As you read this, we have completed a week of Old Testament narrative that has covered many centuries and traditions that go back even further - from creation to Abraham to the Kings and now to return from Exile. You may have felt the whiplash of being in a time machine. In the time of Ezra-Nehemiah you are at about 530 BCE (about 1200 years after Father Abraham and about 550 years after King David). More than a generation of the finest leaders of the southern kingdom have been in exile. They return to a completely broken land of broken people. Many scholars and early church fathers saw this as one book. The Jewish Talmud (the historic commentary on the Old Testament) doesn't list a book of Nehemiah, only a book of Ezra containing the material in both books. For "extra credit" and 50 heavenly reward points, I would encourage you to scan the book of Ezra as well. With us finishing up a building in the southwest, you'll see in Ezra (in the rebuilding of the temple)parallels to our journey together. Nehemiah is the story of rebuilding Jerusalem. Notice the struggles they have. How different are they from when they were in the Sinai grumbling to go back to Egypt? Sometimes it can be just as challenging to be responsibly free as it is to be a bitter slave.
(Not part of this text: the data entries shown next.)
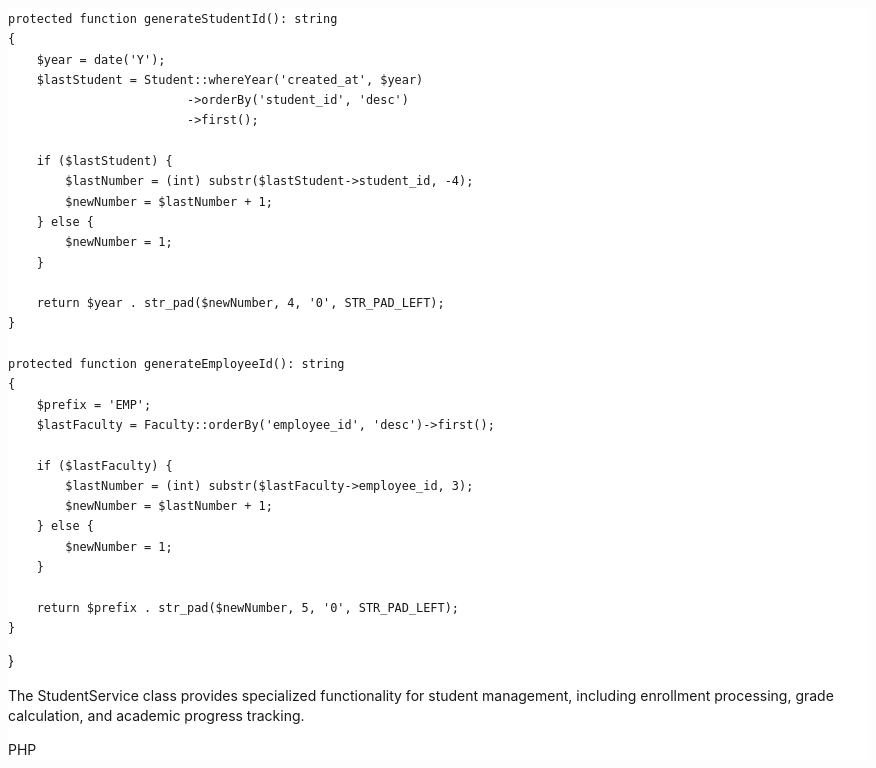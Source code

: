     protected function generateStudentId(): string
    {
        $year = date('Y');
        $lastStudent = Student::whereYear('created_at', $year)
                             ->orderBy('student_id', 'desc')
                             ->first();

        if ($lastStudent) {
            $lastNumber = (int) substr($lastStudent->student_id, -4);
            $newNumber = $lastNumber + 1;
        } else {
            $newNumber = 1;
        }

        return $year . str_pad($newNumber, 4, '0', STR_PAD_LEFT);
    }

    protected function generateEmployeeId(): string
    {
        $prefix = 'EMP';
        $lastFaculty = Faculty::orderBy('employee_id', 'desc')->first();

        if ($lastFaculty) {
            $lastNumber = (int) substr($lastFaculty->employee_id, 3);
            $newNumber = $lastNumber + 1;
        } else {
            $newNumber = 1;
        }

        return $prefix . str_pad($newNumber, 5, '0', STR_PAD_LEFT);
    }
}


The StudentService class provides specialized functionality for student management, including enrollment processing, grade calculation, and academic progress tracking.

PHP


<?php

namespace App\Services;

use App\Models\Student;
use App\Models\Enrollment;
use App\Models\CourseSection;
use App\Models\Term;
use Illuminate\Database\Eloquent\Collection;
use Illuminate\Pagination\LengthAwarePaginator;
use Illuminate\Support\Facades\DB;

class StudentService
{
    public function getStudents(array $filters = [], int $perPage = 15): LengthAwarePaginator
    {
        $query = Student::with(['user', 'majorDepartment', 'advisor.user']);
In both Ezra and Nehemiah, you see lots of names (eg. Ezra 2,8 & 10 and Nehemiah 3, 7& 12). While the books are mainly about re-construction, it is the re-establishment of the people that is the main agenda. If you were teaching this material, I would suggest inviting students to name the people who are part of their spiritual house and the community that still sustains them. Notice, also, the struggles with priorities and with doubts as to whether the things they seek to do in the name of the Lord will be accomplished (Ezra 4, Nehemiah 4). Who calls them back to their sense of vision and purpose? What does this have to say about spiritual leadership in the church, in the home, at work and in the community?

Jewish faith has no problem with God using non-believers for his purposes. Notice the powerful role Cyrus the Persian (Ezra 1), Xerxes and Artaxerxes (in the stopping of the rebuilding and Darius the Mede (Ezra 5 & 6) play in the return and restoration. Further stories of them are found in the book of Daniel (the silencing of the lions happened with Darius).

Both books give strong testimony of spiritual renewal and revival. The ongoing biblical story of repentance and rediscovery of God's law as the beginning place for wholistic restoration (politically, fiscally, socially, spiritually)is retold. From the earliest days in Sinai to the latest books of the Old Testament this pattern is repeated. What might it have to say to us as a church, as a denomination, as a nation?